__INSTRUCTIONS TO FOLLOW__
From the entries below, please gather each line containing the string "study".

__TASK MATERIAL__
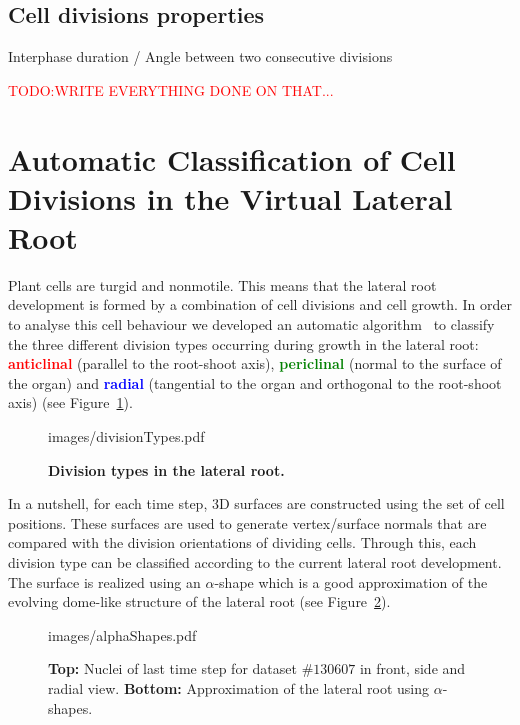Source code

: \documentclass[11pt,a4paper, draft]{article}
\newcommand{\TODO}[1]{
\textcolor{red}{TODO:#1}
}
\begin{document}
\subsection{Cell divisions properties}
Interphase duration / Angle between two consecutive divisions
\TODO{WRITE EVERYTHING DONE ON THAT...}

\section{Automatic Classification of Cell Divisions in the Virtual Lateral Root}
\label{sec:divisionTypes}
\noindent
Plant cells are turgid and nonmotile. This means that the lateral root development is formed by a combination of cell divisions and cell growth. In order to analyse this cell behaviour we developed an automatic algorithm~\cite[chapter 4]{FangerauDiss_2015} to classify the three different division types occurring during growth in the lateral root: \textcolor{red}{\textbf{anticlinal}} (parallel to the root-shoot axis), \textcolor{green}{\textbf{periclinal}} (normal to the surface of the organ) and \textcolor{blue}{\textbf{radial}} (tangential to the organ and orthogonal to the root-shoot axis) (see Figure~\ref{fig:divisionTypes}).
%
\begin{figure}[htbp]
	\begin{center}
		\begin{overpic}[width=0.8\linewidth]{images/divisionTypes.pdf}
		\end{overpic}
\caption[Division types in the lateral root.]
{
{\bf Division types in the lateral root.}
}
	\label{fig:divisionTypes}
	\end{center}
\end{figure}
%
In a nutshell, for each time step, 3D surfaces are constructed using the set of cell positions. These surfaces are used to generate vertex/surface normals that are compared with the division orientations of dividing cells. Through this, each division type can be classified according to the current lateral root development. The surface is realized using an $\alpha$-shape which is a good approximation of the evolving dome-like structure of the lateral root (see Figure~\ref{fig:alphaShapes}).
%
\begin{figure}[htbp]
	\begin{center}
		\begin{overpic}[width=1.\linewidth]{images/alphaShapes.pdf}
		\end{overpic}
\caption[Approximation of the lateral root using $\alpha$-shapes.]
{
{\bf Top:} Nuclei of last time step for dataset $\# 130607$ in front, side and radial view. {\bf Bottom:} Approximation of the lateral root using $\alpha$-shapes.
}
	\label{fig:alphaShapes}
	\end{center}
\end{figure}
\end{document}
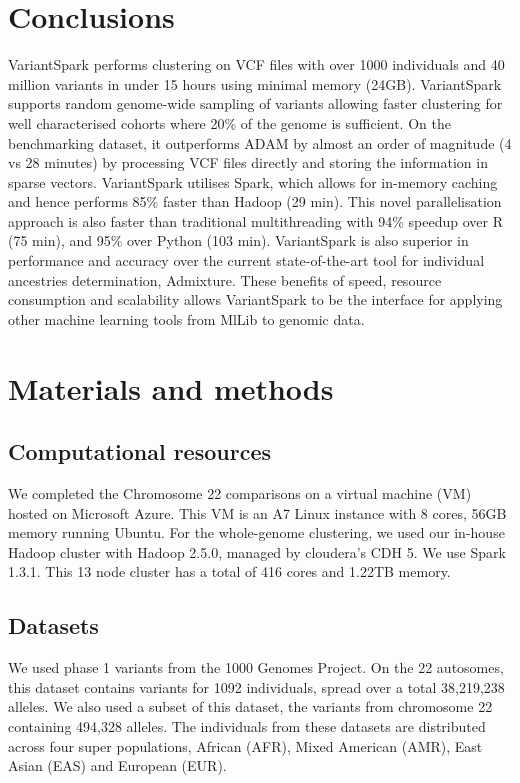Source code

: \documentclass{bmcart}
\newcommand{\variantSpark}{{\sc VariantSpark}}
\begin{document}
\section*{Conclusions}

\variantSpark{} performs clustering on VCF files with over 1000 individuals and 40 million variants in under 15 hours using minimal memory (24GB). 
\variantSpark{} supports random genome-wide sampling of variants allowing faster clustering for well characterised cohorts where 20\% of the genome is sufficient. 
On the benchmarking dataset, it outperforms {\sc ADAM} by almost an order of magnitude (4 vs 28 minutes) by processing VCF files directly and storing the information in sparse vectors. %
\variantSpark{} utilises {\sc Spark}, which allows for in-memory caching and hence performs 85\% faster than Hadoop (29 min).
This novel parallelisation approach is also faster than traditional multithreading with 94\% speedup over R (75 min), and 95\% over Python (103 min).
\variantSpark{} is also superior in performance and accuracy over the current state-of-the-art tool for individual ancestries determination, {\sc Admixture}.
These benefits of speed, resource consumption and scalability allows \variantSpark{} to be the interface for applying other machine learning tools from MlLib to genomic data. 




\section*{Materials and methods}
\subsection*{Computational resources}
We completed the Chromosome 22 comparisons on a virtual machine (VM) hosted on Microsoft Azure. This VM is an A7 Linux instance with 8 cores, 56GB memory running Ubuntu. 
For the whole-genome clustering, we used our in-house Hadoop cluster with Hadoop 2.5.0, managed by cloudera's CDH 5. We use Spark 1.3.1. This 13 node cluster has a total of 416 cores and 1.22TB memory.


\subsection*{Datasets}
We used  phase 1 variants from the 1000 Genomes Project. On the 22 autosomes, this dataset contains variants for 1092 individuals, spread over a total 38,219,238 alleles.
We also used a subset of this dataset, the variants from chromosome 22 containing 494,328 alleles.
The individuals from these datasets are distributed across four super populations, African (AFR), Mixed American (AMR), East Asian (EAS) and European (EUR).
\end{document}
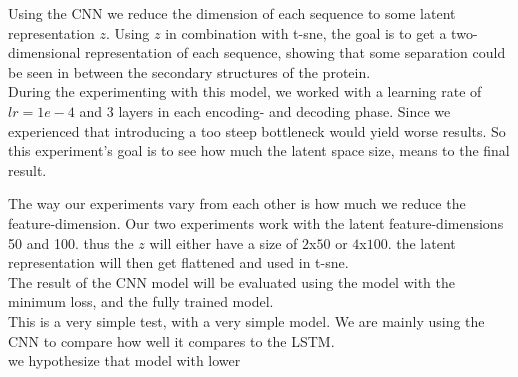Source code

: Using the CNN we reduce the dimension of each sequence to some latent representation $z$. Using $z$ in combination with t-sne, the goal is to get a two-dimensional representation of each sequence, showing that some separation could be seen in between the secondary structures of the protein. \\

\noindent
During the experimenting with this model, we worked with a learning rate of $lr=1e-4$ and 3 layers in each encoding- and decoding phase. Since we experienced that introducing a too steep bottleneck would yield worse results. So this experiment's goal is to see how much the latent space size, means to the final result.

\noindent
The way our experiments vary from each other is how much we reduce the feature-dimension. Our two experiments work with the latent feature-dimensions 50 and 100. thus the $z$ will either have a size of $2$x$50$ or $4$x$100$. the latent representation will then get flattened and used in t-sne. \\

\noindent
The result of the CNN model will be evaluated using the model with the minimum loss, and the fully trained model. \\

\noindent
This is a very simple test, with a very simple model. We are mainly using the CNN to compare how well it compares to the LSTM. \\

\noindent
we hypothesize that model with lower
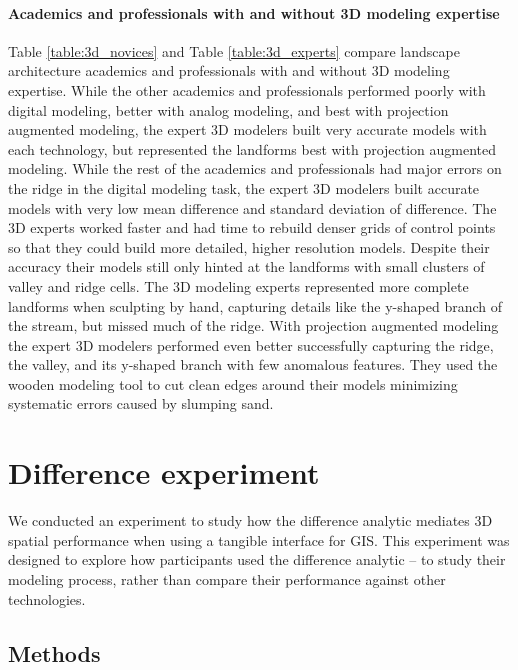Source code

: \documentclass[prodmode,acmtochi]{acmsmall} %
\begin{document}
\paragraph{Academics and professionals with and without 3D modeling expertise}
%
Table \ref{table:3d_novices} and Table \ref{table:3d_experts}
compare landscape architecture academics and professionals 
with and without 3D modeling expertise. 
While the other academics and professionals
performed poorly with digital modeling, 
better with analog modeling, 
and best with projection augmented modeling,
the expert 3D modelers built very accurate models
with each technology, but represented the landforms
best with projection augmented modeling.
While the rest of the academics and professionals 
had major errors on the ridge 
in the digital modeling task,
the expert 3D modelers built accurate models 
with very low mean difference and 
standard deviation of difference. 
The 3D experts worked faster
and had time to rebuild denser grids of control points
so that they could build more detailed,
higher resolution models.
Despite their accuracy their models 
still only hinted at the landforms 
with small clusters of valley and ridge cells. 
The 3D modeling experts represented 
more complete landforms when sculpting by hand,
capturing details like the y-shaped branch of the stream,
but missed much of the ridge. 
With projection augmented modeling 
the expert 3D modelers performed even better
successfully capturing
the ridge, the valley, and its y-shaped branch
with few anomalous features. 
%
They used the wooden modeling tool 
to cut clean edges around their models
minimizing systematic errors caused by slumping sand.

\section{Difference experiment}
We conducted an experiment to study 
how the difference analytic mediates 3D spatial performance 
when using a tangible interface for GIS.
%
This experiment was designed to explore how
participants used the difference analytic 
-- to study their modeling process,
rather than compare their performance against other technologies.  

\subsection{Methods}

% 
%
\end{document}
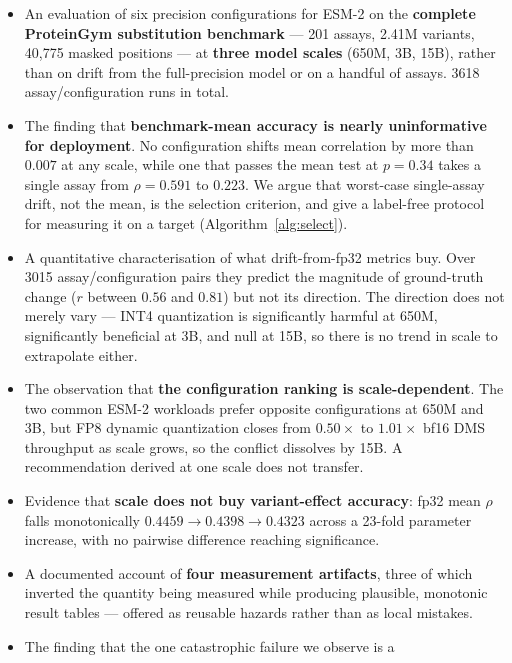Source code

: \documentclass[11pt]{article}
\begin{document}
\begin{itemize}\setlength{\itemsep}{2pt}
  \item An evaluation of six precision configurations for ESM-2 on the
        \textbf{complete ProteinGym substitution benchmark} --- 201 assays,
        2.41M variants, 40{,}775 masked positions --- at \textbf{three model
        scales} (650M, 3B, 15B), rather than on drift from the full-precision
        model or on a handful of assays. 3618 assay/configuration runs in total.
  \item The finding that \textbf{benchmark-mean accuracy is nearly uninformative
        for deployment}. No configuration shifts mean correlation by more than
        $0.007$ at any scale, while one that passes the mean test at $p = 0.34$
        takes a single assay from $\rho = 0.591$ to $0.223$. We argue that
        worst-case single-assay drift, not the mean, is the selection criterion,
        and give a label-free protocol for measuring it on a target
        (Algorithm~\ref{alg:select}).
  \item A quantitative characterisation of what drift-from-fp32 metrics buy.
        Over 3015 assay/configuration pairs they predict the magnitude of
        ground-truth change ($r$ between $0.56$ and $0.81$) but not its
        direction. The
        direction does not merely vary --- INT4 quantization is significantly
        harmful at 650M, significantly beneficial at 3B, and null at 15B, so
        there is no trend in scale to extrapolate either.
  \item The observation that \textbf{the configuration ranking is
        scale-dependent}. The two common ESM-2 workloads prefer opposite
        configurations at 650M and 3B, but FP8 dynamic quantization closes from
        $0.50\times$ to $1.01\times$ bf16 DMS throughput as scale grows, so the
        conflict dissolves by 15B. A recommendation derived at one scale does
        not transfer.
  \item Evidence that \textbf{scale does not buy variant-effect accuracy}:
        fp32 mean $\rho$ falls monotonically $0.4459 \to 0.4398 \to 0.4323$
        across a 23-fold parameter increase, with no pairwise difference
        reaching significance.
  \item A documented account of \textbf{four measurement artifacts}, three of
        which inverted the quantity being measured while producing plausible,
        monotonic result tables --- offered as reusable hazards rather than as
        local mistakes.
  \item The finding that the one catastrophic failure we observe is a

\end{itemize}
\end{document}
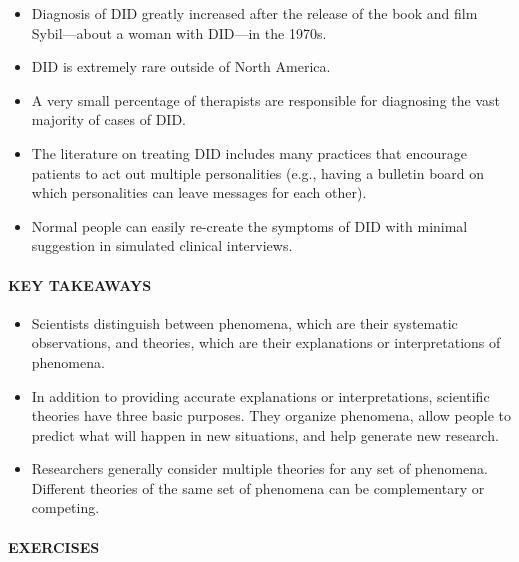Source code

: \documentclass[
]{krantz}
\providecommand{\tightlist}{%
  \setlength{\itemsep}{0pt}\setlength{\parskip}{0pt}}
\begin{document}
\begin{itemize}
\tightlist
\item
  Diagnosis of DID greatly increased after the release of the book and film Sybil---about a woman with DID---in the 1970s.
\item
  DID is extremely rare outside of North America.
\item
  A very small percentage of therapists are responsible for diagnosing the vast majority of cases of DID.
\item
  The literature on treating DID includes many practices that encourage patients to act out multiple personalities (e.g., having a bulletin board on which personalities can leave messages for each other).
\item
  Normal people can easily re-create the symptoms of DID with minimal suggestion in simulated clinical interviews.
\end{itemize}

\paragraph*{KEY TAKEAWAYS}\label{key-takeaways-27}

\begin{itemize}
\tightlist
\item
  Scientists distinguish between phenomena, which are their systematic observations, and theories, which are their explanations or interpretations of phenomena.
\item
  In addition to providing accurate explanations or interpretations, scientific theories have three basic purposes. They organize phenomena, allow people to predict what will happen in new situations, and help generate new research.
\item
  Researchers generally consider multiple theories for any set of phenomena. Different theories of the same set of phenomena can be complementary or competing.
\end{itemize}

\paragraph*{EXERCISES}\label{exercises-22}
\end{document}
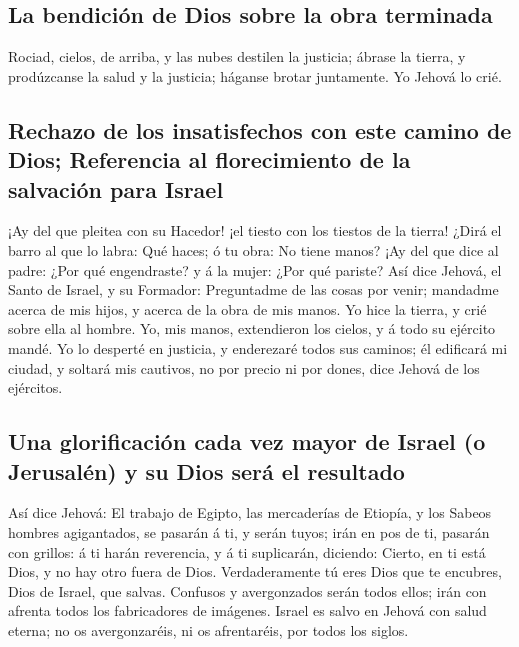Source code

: \hypertarget{la-bendiciuxf3n-de-dios-sobre-la-obra-terminada}{%
\subsection{La bendición de Dios sobre la obra
terminada}\label{la-bendiciuxf3n-de-dios-sobre-la-obra-terminada}}

 Rociad, cielos, de arriba, y las nubes destilen la
justicia; ábrase la tierra, y prodúzcanse la salud y la justicia;
háganse brotar juntamente. Yo Jehová lo crié.

\hypertarget{rechazo-de-los-insatisfechos-con-este-camino-de-dios-referencia-al-florecimiento-de-la-salvaciuxf3n-para-israel}{%
\subsection{Rechazo de los insatisfechos con este camino de Dios;
Referencia al florecimiento de la salvación para
Israel}\label{rechazo-de-los-insatisfechos-con-este-camino-de-dios-referencia-al-florecimiento-de-la-salvaciuxf3n-para-israel}}

 ¡Ay del que pleitea con su Hacedor! ¡el tiesto con los
tiestos de la tierra! ¿Dirá el barro al que lo labra: Qué haces; ó tu
obra: No tiene manos?  ¡Ay del que dice al padre: ¿Por qué
engendraste? y á la mujer: ¿Por qué pariste?  Así dice
Jehová, el Santo de Israel, y su Formador: Preguntadme de las cosas por
venir; mandadme acerca de mis hijos, y acerca de la obra de mis manos.
 Yo hice la tierra, y crié sobre ella al hombre. Yo, mis
manos, extendieron los cielos, y á todo su ejército mandé. 
Yo lo desperté en justicia, y enderezaré todos sus caminos; él edificará
mi ciudad, y soltará mis cautivos, no por precio ni por dones, dice
Jehová de los ejércitos.

\hypertarget{una-glorificaciuxf3n-cada-vez-mayor-de-israel-o-jerusaluxe9n-y-su-dios-seruxe1-el-resultado}{%
\subsection{Una glorificación cada vez mayor de Israel (o Jerusalén) y
su Dios será el
resultado}\label{una-glorificaciuxf3n-cada-vez-mayor-de-israel-o-jerusaluxe9n-y-su-dios-seruxe1-el-resultado}}

 Así dice Jehová: El trabajo de Egipto, las mercaderías de
Etiopía, y los Sabeos hombres agigantados, se pasarán á ti, y serán
tuyos; irán en pos de ti, pasarán con grillos: á ti harán reverencia, y
á ti suplicarán, diciendo: Cierto, en ti está Dios, y no hay otro fuera
de Dios.  Verdaderamente tú eres Dios que te encubres, Dios
de Israel, que salvas.  Confusos y avergonzados serán todos
ellos; irán con afrenta todos los fabricadores de imágenes.
 Israel es salvo en Jehová con salud eterna; no os
avergonzaréis, ni os afrentaréis, por todos los siglos.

__YOUR SOLUTION__
We conducted an experiment to study 
-- to study their modeling process,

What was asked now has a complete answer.